More Americans waking up to climate crisis

by | February 15, 2019

Three things this week:

  • For those who want to wrap their heads around the Alexandria Ocasio Cortez and Ed Markey’s Green New Deal resolution, David Robert’s article is excellent (I am very excited about the GND and will be covering it again in the future…my thoughts are largely the same as the last time I wrote about it).
  • Momentum continues to build! More and more people in the US are getting a sense that this climate change thing is, in fact, a crisis.
  • The different ways we all deny climate change on some level and how one may move past it (from an excerpt in Naomi Klein’s “This Changes Everything”).

…okay one more thing. My brother and I are joining my sister today on her school strike for climate at the Massachusetts statehouse from 10:30 to 1. If you’re in the area, come say hi!

 

More and more Americans are waking up!

Thankfully, the truth about climate change is increasingly winning the battle over misinformation – better late than never, right?!

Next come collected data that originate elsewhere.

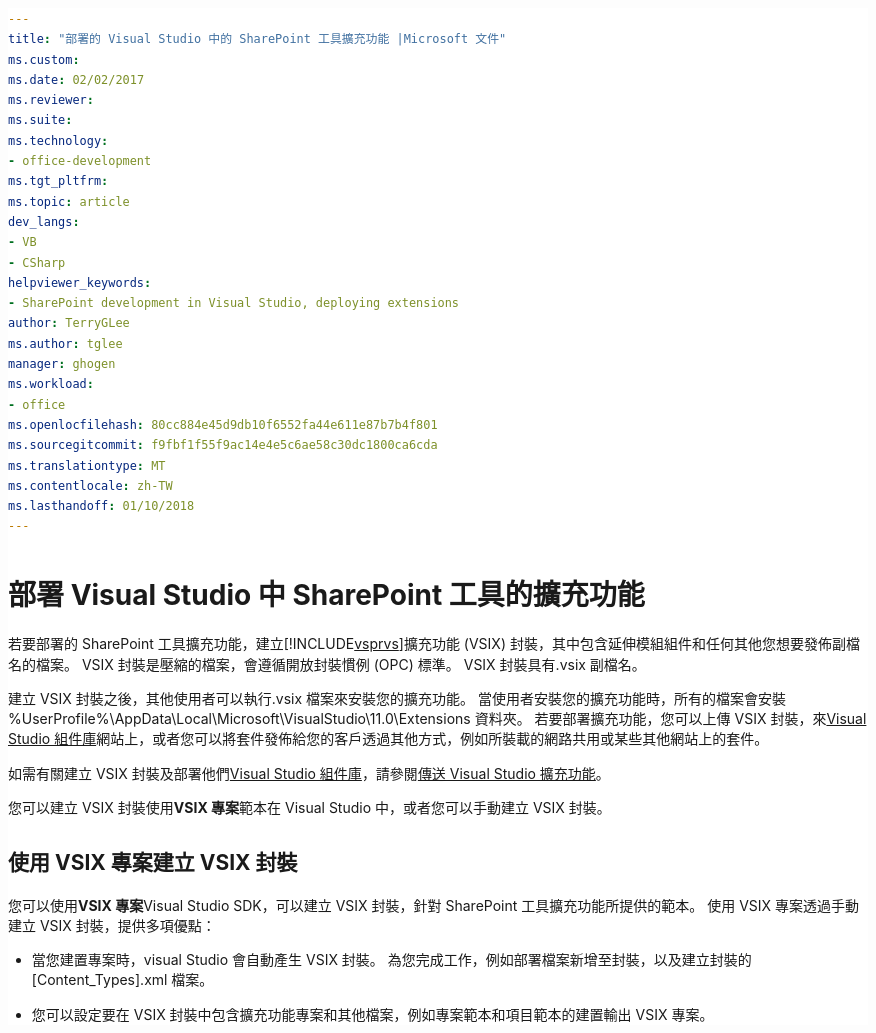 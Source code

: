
 ```yaml
---
title: "部署的 Visual Studio 中的 SharePoint 工具擴充功能 |Microsoft 文件"
ms.custom: 
ms.date: 02/02/2017
ms.reviewer: 
ms.suite: 
ms.technology:
- office-development
ms.tgt_pltfrm: 
ms.topic: article
dev_langs:
- VB
- CSharp
helpviewer_keywords:
- SharePoint development in Visual Studio, deploying extensions
author: TerryGLee
ms.author: tglee
manager: ghogen
ms.workload:
- office
ms.openlocfilehash: 80cc884e45d9db10f6552fa44e611e87b7b4f801
ms.sourcegitcommit: f9fbf1f55f9ac14e4e5c6ae58c30dc1800ca6cda
ms.translationtype: MT
ms.contentlocale: zh-TW
ms.lasthandoff: 01/10/2018
---
```

# <a name="deploying-extensions-for-the-sharepoint-tools-in-visual-studio"></a>部署 Visual Studio 中 SharePoint 工具的擴充功能
  若要部署的 SharePoint 工具擴充功能，建立[!INCLUDE[vsprvs](../sharepoint/includes/vsprvs-md.md)]擴充功能 (VSIX) 封裝，其中包含延伸模組組件和任何其他您想要發佈副檔名的檔案。 VSIX 封裝是壓縮的檔案，會遵循開放封裝慣例 (OPC) 標準。 VSIX 封裝具有.vsix 副檔名。  
  
 建立 VSIX 封裝之後，其他使用者可以執行.vsix 檔案來安裝您的擴充功能。 當使用者安裝您的擴充功能時，所有的檔案會安裝 %UserProfile%\AppData\Local\Microsoft\VisualStudio\11.0\Extensions 資料夾。 若要部署擴充功能，您可以上傳 VSIX 封裝，來[Visual Studio 組件庫](http://go.microsoft.com/fwlink/?LinkID=123847)網站上，或者您可以將套件發佈給您的客戶透過其他方式，例如所裝載的網路共用或某些其他網站上的套件。  
  
 如需有關建立 VSIX 封裝及部署他們[Visual Studio 組件庫](http://go.microsoft.com/fwlink/?LinkID=123847)，請參閱[傳送 Visual Studio 擴充功能](/visualstudio/extensibility/shipping-visual-studio-extensions)。  
  
 您可以建立 VSIX 封裝使用**VSIX 專案**範本在 Visual Studio 中，或者您可以手動建立 VSIX 封裝。  
  
## <a name="using-vsix-projects-to-create-vsix-packages"></a>使用 VSIX 專案建立 VSIX 封裝  
 您可以使用**VSIX 專案**Visual Studio SDK，可以建立 VSIX 封裝，針對 SharePoint 工具擴充功能所提供的範本。 使用 VSIX 專案透過手動建立 VSIX 封裝，提供多項優點：  
  
-   當您建置專案時，visual Studio 會自動產生 VSIX 封裝。 為您完成工作，例如部署檔案新增至封裝，以及建立封裝的 [Content_Types].xml 檔案。  
  
-   您可以設定要在 VSIX 封裝中包含擴充功能專案和其他檔案，例如專案範本和項目範本的建置輸出 VSIX 專案。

A recent survey out of Yale shows that 59% of Americans are “Alarmed” or “Concerned” about climate change.

 

The number of people who are “Alarmed” has doubled in just 5 years, with half of the increase coming in the last year alone. The “Alarmed” now outweigh the “Dismissive” 3 to 1, compared to an even 1 to 1 in 2013…it’s still not even close to what the experts would say (the ratio would be closer to 33 to 1), but, you know, we’re moving in the right direction.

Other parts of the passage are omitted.